Assignment:
Pull out from the material below all lines with "Delta".

START Material shown

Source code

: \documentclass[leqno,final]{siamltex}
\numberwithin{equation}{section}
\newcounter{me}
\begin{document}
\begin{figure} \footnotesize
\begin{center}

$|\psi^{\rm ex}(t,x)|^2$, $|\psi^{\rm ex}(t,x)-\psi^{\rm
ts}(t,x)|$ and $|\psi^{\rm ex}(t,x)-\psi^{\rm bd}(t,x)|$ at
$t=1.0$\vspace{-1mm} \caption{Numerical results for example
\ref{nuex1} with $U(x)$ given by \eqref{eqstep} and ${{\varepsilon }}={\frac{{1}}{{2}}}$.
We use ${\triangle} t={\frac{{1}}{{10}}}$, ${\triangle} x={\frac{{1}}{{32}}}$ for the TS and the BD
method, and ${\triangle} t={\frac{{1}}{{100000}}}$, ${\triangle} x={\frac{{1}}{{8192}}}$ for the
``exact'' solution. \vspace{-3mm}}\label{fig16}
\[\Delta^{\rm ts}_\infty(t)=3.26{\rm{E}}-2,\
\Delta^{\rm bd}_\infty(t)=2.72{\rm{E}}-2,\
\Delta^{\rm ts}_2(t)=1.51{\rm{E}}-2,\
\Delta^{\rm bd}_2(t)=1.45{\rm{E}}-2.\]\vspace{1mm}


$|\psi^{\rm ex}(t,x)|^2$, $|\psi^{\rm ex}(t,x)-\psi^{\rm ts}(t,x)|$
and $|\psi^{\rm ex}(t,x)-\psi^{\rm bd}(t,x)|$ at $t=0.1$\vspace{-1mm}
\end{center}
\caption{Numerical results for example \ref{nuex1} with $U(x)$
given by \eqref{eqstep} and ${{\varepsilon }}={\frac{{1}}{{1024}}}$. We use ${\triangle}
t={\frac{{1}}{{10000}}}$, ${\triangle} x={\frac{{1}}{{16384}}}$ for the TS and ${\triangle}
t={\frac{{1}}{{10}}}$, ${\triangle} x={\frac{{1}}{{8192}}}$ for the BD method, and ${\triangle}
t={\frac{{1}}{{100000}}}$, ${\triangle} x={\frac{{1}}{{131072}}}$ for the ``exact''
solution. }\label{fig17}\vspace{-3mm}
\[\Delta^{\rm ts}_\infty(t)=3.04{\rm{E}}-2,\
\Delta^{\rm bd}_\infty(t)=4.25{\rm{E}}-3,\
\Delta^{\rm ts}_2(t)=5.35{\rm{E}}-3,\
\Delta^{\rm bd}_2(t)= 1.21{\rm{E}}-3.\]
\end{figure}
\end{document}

END Material shown

Answer for this exercise:
\[\Delta^{\rm ts}_\infty(t)=3.26{\rm{E}}-2,\
\Delta^{\rm bd}_\infty(t)=2.72{\rm{E}}-2,\
\Delta^{\rm ts}_2(t)=1.51{\rm{E}}-2,\
\Delta^{\rm bd}_2(t)=1.45{\rm{E}}-2.\]\vspace{1mm}
\[\Delta^{\rm ts}_\infty(t)=3.04{\rm{E}}-2,\
\Delta^{\rm bd}_\infty(t)=4.25{\rm{E}}-3,\
\Delta^{\rm ts}_2(t)=5.35{\rm{E}}-3,\
\Delta^{\rm bd}_2(t)= 1.21{\rm{E}}-3.\]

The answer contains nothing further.